Easy Factor Graph, aka EFG, is a general purpose c++ library for handling undirected graphical models, sometimes called also factor graphs. Undirected graphical models are probabilistic models similar to bayesian networks, but offerring some nicer properties. Not familiar with this kind of concepts? Don't worry, have a look at the documentation in the doc folder before diving into the code ;). Random Fields as well as Conditional Random Fields are particular classes of undirected graphical models and can be easily created and trained using this library.

Rememebr to leave a star if you have found this repository useful.

Undirect models

Training can be done using the gradient-base approaches implemented of this external library.

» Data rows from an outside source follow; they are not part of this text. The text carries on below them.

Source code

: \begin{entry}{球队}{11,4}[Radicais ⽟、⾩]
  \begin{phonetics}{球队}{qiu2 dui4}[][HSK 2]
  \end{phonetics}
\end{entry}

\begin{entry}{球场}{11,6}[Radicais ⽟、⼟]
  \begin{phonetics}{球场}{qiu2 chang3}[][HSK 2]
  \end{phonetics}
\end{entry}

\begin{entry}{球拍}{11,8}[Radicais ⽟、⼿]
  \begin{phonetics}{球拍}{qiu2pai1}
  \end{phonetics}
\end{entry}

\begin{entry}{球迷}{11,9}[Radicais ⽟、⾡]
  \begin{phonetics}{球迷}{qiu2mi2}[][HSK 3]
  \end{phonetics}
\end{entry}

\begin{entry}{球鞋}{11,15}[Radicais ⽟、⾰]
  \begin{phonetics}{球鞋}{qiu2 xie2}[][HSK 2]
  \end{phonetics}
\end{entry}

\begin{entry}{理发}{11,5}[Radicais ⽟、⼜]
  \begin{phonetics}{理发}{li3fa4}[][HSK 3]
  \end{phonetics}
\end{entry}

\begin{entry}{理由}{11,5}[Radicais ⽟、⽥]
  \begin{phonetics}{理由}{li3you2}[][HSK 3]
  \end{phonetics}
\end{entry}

In particular, EFG is able to:

  • dynamically build and update undirected factor graph, inserting one by one the factors that compose the model
  • dynamically set the group of evidences
  • perform belief propagation on both loopy graph and polytree like structure in order to
    • get the marginal conditioned distribution of an hidden variable w.r.t. the current evidence set
    • get the maximum a posteriori of an hidden variable (or for the entire hidden set in one single call) w.r.t. the current evidence set
  • import or export models from and to xml file
  • import or export models from and to json string (or file)
  • draw samples for the variables composing the model
  • train random and conditional random fields with gradient based approaches (gradient descend, conjugate gradient descend, quasi newton method, etc.)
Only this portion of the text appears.